Хафнер закашлялся. Как ни странно, это бывало с ним крайне редко.
— Чертова простуда, — заговорил он, отдышавшись. — Но уже иду на поправку. Вечером я теперь выпиваю перед сном две бутылки теплого пива.
— Обувь большого размера, — напомнил Тойер.
— Да-да. Самый близкий из таких магазинов находится в Мангейме, так они уже целую вечность не продавали пятидесятый размер. В Ольденбурге есть фирма, торгующая обувью нестандартного размера по каталогу. Их единственные клиенты из Гейдельберга — два игрока из УСЦ.
Тут Зенф вопросительно посмотрел на остальных и терпеливо выслушал возмущенную тираду Хафнера, упрекавшего его, что он уже «больше года живет в городе» и до сих пор не знает знаменитый Гейдельбергский баскетбольный клуб, который был первым в Германии в начале семидесятых.
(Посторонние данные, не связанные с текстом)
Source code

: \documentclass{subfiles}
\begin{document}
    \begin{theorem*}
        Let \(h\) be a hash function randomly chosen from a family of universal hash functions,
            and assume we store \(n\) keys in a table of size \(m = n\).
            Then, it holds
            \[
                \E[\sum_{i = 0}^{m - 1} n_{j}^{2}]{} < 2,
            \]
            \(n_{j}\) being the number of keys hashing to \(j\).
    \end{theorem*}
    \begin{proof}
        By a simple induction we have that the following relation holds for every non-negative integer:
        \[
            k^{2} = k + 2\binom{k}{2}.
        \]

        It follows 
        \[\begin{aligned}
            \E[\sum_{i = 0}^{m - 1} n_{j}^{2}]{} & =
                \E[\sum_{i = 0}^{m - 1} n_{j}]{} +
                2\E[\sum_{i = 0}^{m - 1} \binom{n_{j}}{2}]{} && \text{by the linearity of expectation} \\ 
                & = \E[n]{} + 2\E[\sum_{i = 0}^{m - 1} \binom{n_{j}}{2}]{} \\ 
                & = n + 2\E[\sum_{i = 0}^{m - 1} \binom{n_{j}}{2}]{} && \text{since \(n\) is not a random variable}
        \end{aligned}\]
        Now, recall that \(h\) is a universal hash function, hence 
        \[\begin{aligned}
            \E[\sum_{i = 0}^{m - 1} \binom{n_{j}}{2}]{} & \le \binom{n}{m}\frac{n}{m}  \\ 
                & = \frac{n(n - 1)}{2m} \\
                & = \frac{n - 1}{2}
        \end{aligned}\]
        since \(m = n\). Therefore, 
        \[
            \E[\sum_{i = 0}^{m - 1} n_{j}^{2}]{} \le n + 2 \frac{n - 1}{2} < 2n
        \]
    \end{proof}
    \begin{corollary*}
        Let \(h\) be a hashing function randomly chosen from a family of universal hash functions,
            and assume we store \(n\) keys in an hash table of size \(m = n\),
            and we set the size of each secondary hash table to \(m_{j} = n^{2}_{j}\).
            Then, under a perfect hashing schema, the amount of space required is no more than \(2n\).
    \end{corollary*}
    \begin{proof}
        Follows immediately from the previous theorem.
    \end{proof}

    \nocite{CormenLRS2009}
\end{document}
Сегодня он, впрочем, сильно сдал, но виной этому потоки капитала, с которыми он — как «вечный социал-демократ до последнего вдоха сигаретного дыма» — будет бороться!
— Ладно, — вмешался, наконец, Тойер. — Проверим господ баскетболистов. Есть что-нибудь еще?
Хафнер покачал головой:
— Проверять не нужно. Они в Швейцарии, их бывший тренер упал там в расселину. Конечно, я могу пролистать все немецкие справочники, но это довольно долго.
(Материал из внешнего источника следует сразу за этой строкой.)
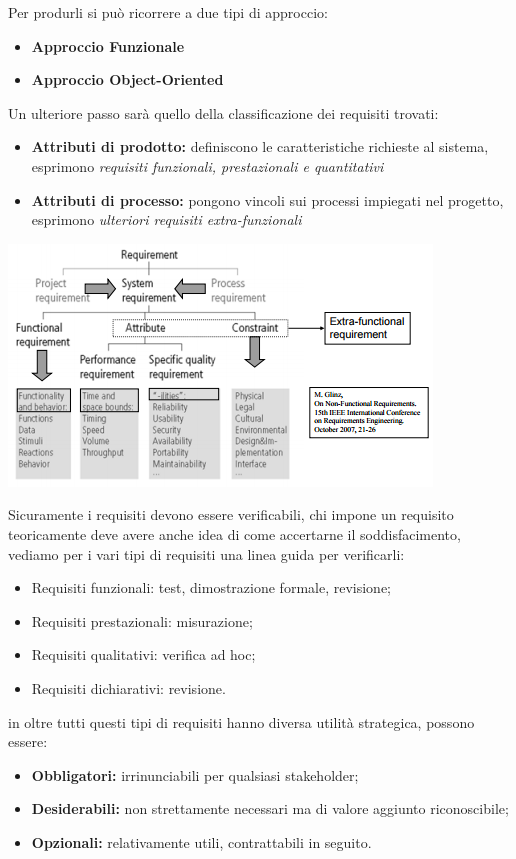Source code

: Per produrli si può  ricorrere a due tipi di approccio:
\begin{itemize}
	\item \textbf{Approccio Funzionale}
	\item \textbf{Approccio Object-Oriented}
\end{itemize}

Un ulteriore passo sarà quello della classificazione dei requisiti trovati:
\begin{itemize}
	\item \textbf{Attributi di prodotto:} definiscono le caratteristiche richieste al sistema, esprimono \textit{requisiti funzionali, prestazionali e quantitativi} 
	\item \textbf{Attributi di processo:} pongono vincoli sui processi impiegati nel progetto, esprimono \textit{ulteriori requisiti extra-funzionali}
\end{itemize}

\includegraphics[width=0.75\columnwidth]{img2}

Sicuramente i requisiti devono essere verificabili, chi impone un requisito teoricamente deve avere anche idea di come accertarne il soddisfacimento, vediamo per i vari tipi di requisiti una linea guida per verificarli:

\begin{itemize}
	\item Requisiti funzionali: test, dimostrazione formale, revisione;
	\item Requisiti prestazionali: misurazione;
	\item Requisiti qualitativi: verifica ad hoc;
	\item Requisiti dichiarativi: revisione.
\end{itemize}
in oltre tutti questi tipi di requisiti hanno diversa utilità strategica, possono essere:
\begin{itemize}
	\item \textbf{Obbligatori:} irrinunciabili per qualsiasi stakeholder;
	\item \textbf{Desiderabili:} non strettamente necessari ma di valore aggiunto riconoscibile;
	\item \textbf{Opzionali:} relativamente utili, contrattabili in seguito.
\end{itemize}

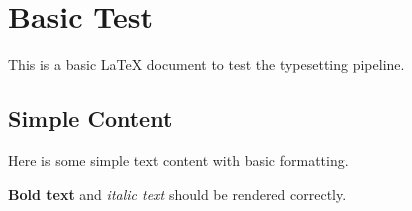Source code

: \documentclass{article}
\begin{document}
\section{Basic Test}

This is a basic LaTeX document to test the typesetting pipeline.

\subsection{Simple Content}

Here is some simple text content with basic formatting.

\textbf{Bold text} and \textit{italic text} should be rendered correctly.
\end{document}
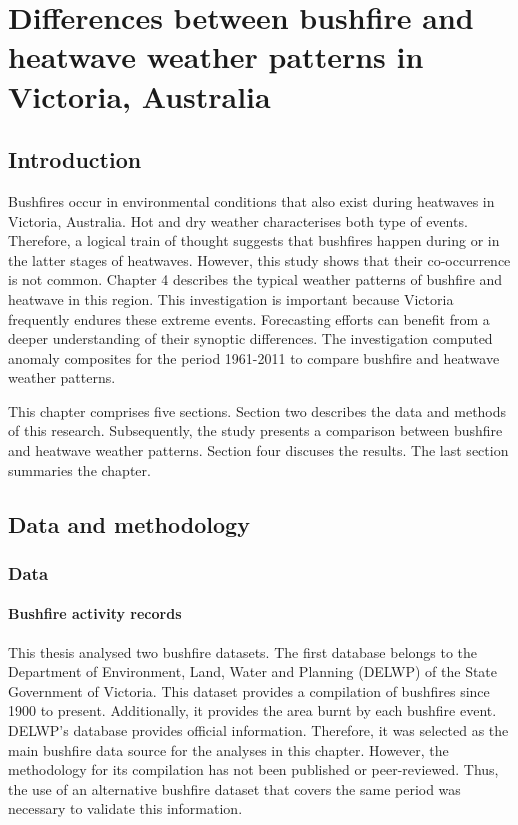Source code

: 
\chapter{Differences between bushfire and heatwave weather patterns in Victoria, Australia}
\newpage{}

\section{Introduction}

Bushfires occur in environmental conditions that also exist during
heatwaves in Victoria, Australia. Hot and dry weather characterises
both type of events. Therefore, a logical train of thought suggests
that bushfires happen during or in the latter stages of heatwaves.
However, this study shows that their co-occurrence is not common.
Chapter 4 describes the typical weather patterns of bushfire and heatwave
in this region. This investigation is important because Victoria frequently
endures these extreme events. Forecasting efforts can benefit from
a deeper understanding of their synoptic differences. The investigation
computed anomaly composites for the period 1961-2011 to compare bushfire
and heatwave weather patterns.

This chapter comprises five sections. Section two describes the data
and methods of this research. Subsequently, the study presents a comparison
between bushfire and heatwave weather patterns. Section four discuses
the results. The last section summaries the chapter.


\section{Data and methodology\label{sec:Data-and-methodology}}


\subsection{Data}


\subsubsection{Bushfire activity records}

This thesis analysed two bushfire datasets. The first database belongs
to the Department of Environment, Land, Water and Planning (DELWP)
of the State Government of Victoria. This dataset provides a compilation
of bushfires since 1900 to present. Additionally, it provides the
area burnt by each bushfire event. DELWP's database provides official
information. Therefore, it was selected as the main bushfire data
source for the analyses in this chapter. However, the methodology
for its compilation has not been published or peer-reviewed. Thus,
the use of an alternative bushfire dataset that covers the same period
was necessary to validate this information.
— Не надо. — Тойер вздохнул. — Это слишком просто.
В дверь постучали.
— Войдите!
Хозяйку турбазы Тойер представлял себе дородной матроной. Вошедшая женщина относилась скорей к числу тех, кого Хафнер, лишенный даже начал воспитания, именовал «воинствующими лесбиянками». На голове короткая щетина, крашенная хной, черные джинсы, кожаная куртка, серое от курения лицо. Пфаффенгрундец тут же скорчил мрачную физиономию.
— Шук. Добрый день. Я управляющая молодежной турбазой.
Тойер молча предложил ей стул.
— Вероятно, вас интересует, почему я решила поговорить с вами лично. Ах, это вы! — Она взглянула на Лейдига. — Мы познакомились на следствии по делу убитого мальчика из Северной Германии. — Лейдиг кивнул. — В газете я прочла, что вы холостяк. Я презираю холостяков.
— Я тоже, — устало ответил Лейдиг. — Можете мне поверить.
— Надеюсь, вы пришли сюда не для того, чтобы критиковать моих сотрудников? — Тойер обнаружил, что и его голос звучит не очень энергично.
Шук горько улыбнулась и ответила:
— Нет, конечно. Итак, к делу. — Она набрала в грудь воздуха. — Я тут не одна. За дверью сидит моя сестра. Она думает, что я пришла давать свидетельские показания по поводу магазинной кражи. Ничего лучшего я не придумала. — Ее лицо изменилось, агрессия уступила место глубокой печали. — К сожалению, я не исключаю, что этот цыган на ее совести. Но, с другой стороны, я не могу себе это представить. Словом, судите сами.
В кабинете стало очень тихо, даже Хафнер отложил очередную сигарету.
— Моя сестра изучала политику и занималась спортом. Простите, ваш коллега только что курил. Можно и мне?
— Официально нет. — Тойер улыбнулся. — А так — пожалуйста.
— Благодарю. — Она курила «Мальборо лайт», а он ожидал «Ротхендле». — Спорт во всем и виноват. Три года назад она получила травму головы, и после комы это был уже другой человек. — Она затянулась сигаретой. — Да, она моя сестра, но в то же время моя сестра уже мертва.
— Как это? — осторожно поинтересовался Тойер.
— У нее разум ребенка. Иногда, редко, она размышляет как прежде, и это самое печальное.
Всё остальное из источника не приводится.